1.2 Civill Discourses] Entertaining discussions appropriate to a refined society; also, discussions on social questions. As T. F. Crane has pointed out in his Italian Social Customs of the Sixteenth Century, such discussions were a popular social game imported from Italy into England in the late sixteenth century. The word “civill” includes the connotations of “educated,” “well-bred,” “polite,” and “polished,” and is derived from the Renaissance ideal of civility, of the civil life (see Introduction, p. xxxix). it might also suggest a type of exposition, civil narration, which deals with “facts in controversy.” (Richarde Rainolde, A Booke Called the Foundacion of Rhetorike, 1563, as quoted by W. G. Crane in Wit and Rhetoric in the Renaissance, (p. 66). Crane also mentions (p. 124) that “discourse” was “a word much in vogue at that time” -- that is, in 1577.)
Both “Civill” and “Discourses” are words that appear frequently in the titles of Renaissance books. Examples that Whetstone may have known are Fenton’s Certaine Tragicall Discourses (1567), Lodowick Bryskett’s A Discourse of Civill Life (written about 1582 but published 1606), Pettie’s translation of Guazzo’s Civile Conversation (1581), and the anonymous Cyvile and Uncyvile Life (1579).

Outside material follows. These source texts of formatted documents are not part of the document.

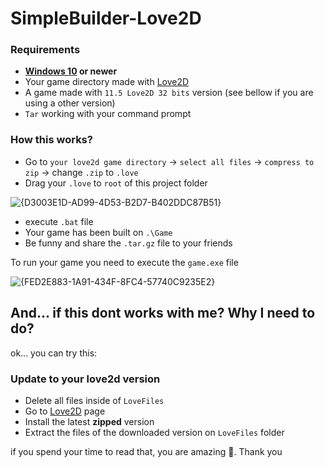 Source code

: # SimpleBuilder-Love2D

### Requirements
* **[Windows 10](https://www.microsoft.com/pt-br/software-download/windows10) or newer**
* Your game directory made with [Love2D](https://love2d.org/)
* A game made with `11.5 Love2D 32 bits` version (see bellow if you are using a other version)
* `Tar` working with your command prompt 

### How this works?
* Go to `your love2d game directory` -> `select all files` -> `compress to zip` -> change `.zip` to `.love`
* Drag your `.love` to `root` of this project folder
  
![{D3003E1D-AD99-4D53-B2D7-B402DDC87B51}](https://github.com/user-attachments/assets/2f34e9ec-52bf-432d-9e99-e57121261a9c)

* execute `.bat` file
* Your game has been built on `.\Game`
* Be funny and share the `.tar.gz` file to your friends

To run your game you need to execute the `game.exe` file

![{FED2E883-1A91-434F-8FC4-57740C9235E2}](https://github.com/user-attachments/assets/2284fe15-aefc-4ce8-8390-287879014a1d)


## And... if this dont works with me? Why I need to do?
ok... you can try this:

### Update to your love2d version

* Delete all files inside of `LoveFiles`
* Go to [Love2D](https://love2d.org/) page
* Install the latest **zipped** version
* Extract the files of the downloaded version on `LoveFiles` folder







if you spend your time to read that, you are amazing 🐼. Thank you
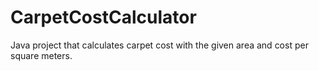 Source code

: # CarpetCostCalculator
Java project that calculates carpet cost with the given area and cost per square meters.
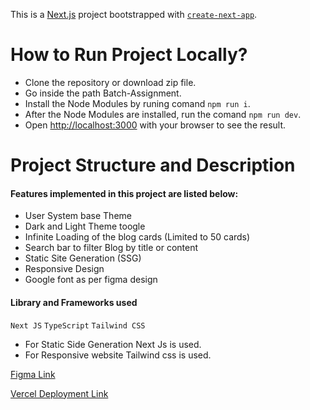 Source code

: This is a [Next.js](https://nextjs.org/) project bootstrapped with [`create-next-app`](https://github.com/vercel/next.js/tree/canary/packages/create-next-app).


# How to Run Project Locally?

- Clone the repository or download zip file.
- Go inside the path Batch-Assignment.
- Install the Node Modules by runing comand `npm run i`.
- After the Node Modules are installed, run the comand `npm run dev`.
- Open [http://localhost:3000](http://localhost:3000) with your browser to see the result.

# Project Structure and Description
  #### Features implemented in this project are listed below: 
  - User System base Theme
  - Dark and Light Theme toogle
  - Infinite Loading of the blog cards (Limited to 50 cards)
  - Search bar to filter Blog by title or content 
  - Static Site Generation (SSG)
  - Responsive Design
  - Google font as per figma design

#### Library and Frameworks used 
 `Next JS`
 `TypeScript`
 `Tailwind CSS`

- For Static Side Generation Next Js is used.
- For Responsive website Tailwind css is used.
  
 <a href="https://www.figma.com/community/file/882879599442878081/portfolio-ui-web-mobile">Figma Link</a>


 <a href="https://batch-blog-assignment.vercel.app/">Vercel Deployment Link</a>
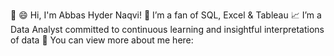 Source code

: 👋 😄 Hi, I'm Abbas Hyder Naqvi!
🥳 I’m a fan of SQL, Excel & Tableau
📈 I’m a Data Analyst committed to continuous learning and insightful interpretations of data
🔗 You can view more about me here:

<!---
ahnaqve/ahnaqve is a ✨ special ✨ repository because its `README.md` (this file) appears on your GitHub profile.
You can click the Preview link to take a look at your changes.
--->
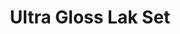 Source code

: ---
layout: product
title: "Ultra Gloss Lak Set"
price: "2400" 
desc: "Dvokomponentni ultra sjajni lak"
img_path: "/assets/img/AK9040.webp"
brand: "AK"
available: true
special_offer: true
new: false
soon: false
cat: "070000"
subcat: "070200"
subsubcat: "070201"
sifra: "AK9040"
popular: false
spec: true
--- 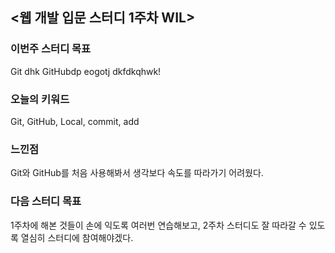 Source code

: ## <웹 개발 입문 스터디 1주차 WIL>

### 이번주 스터디 목표
Git dhk GitHubdp eogotj dkfdkqhwk!

### 오늘의 키워드
Git, GitHub, Local, commit, add

### 느낀점
Git와 GitHub를 처음 사용해봐서 생각보다 속도를 따라가기 어려웠다.

### 다음 스터디 목표
1주차에 해본 것들이 손에 익도록 여러번 연습해보고, 2주차 스터디도 잘 따라갈 수 있도록 열심히 스터디에 참여해야겠다.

Thus, Whetstone’s title sets up definite expectations: a Renaissance reader would expect his book to be a pleasant series of debates on some topic or topics (in this case, marriage) appropriate to, and of interest to, a polite social gathering, set within a framework of seven days, and including some novellas.
1.4 well Courted] Well behaved in a courtly manner. The phrase originally meant “of the court,” but Whetstone uses it to refer to gentlemen rather than to courtiers.
1.6-8 the better sort … the Inferiour] Superior or inferior in rank or station, in social standing. These phrases are not to be interpreted in an absolute moral sense; however, since social rank and proper conduct were often linked in the Renaissance, Whetstone is probably suggesting some moral judgment.
1.8-9 Civil Government] Well-bred, polite behaviour.
1.16 Civyll Pleasure] Pleasure appropriate to well–bred, cultured persons.
1.17 Morall Noates] Observations of a moral, as opposed to a ribald, nature that are worthy of notice. Whetstone makes the common Renaissance claim that his work combines pleasure and profit -- a claim derived ultimately from Horace, Ars Poetica, 343: Omne tulit punctum, qui miscuit utile dulce (so quoted on the title page of Pettie’s Petite Pallace of Pettie His Pleasure, 1576, and in Timothy Kendall’s Flowers of Epigrammes, 1577, sig. a4v).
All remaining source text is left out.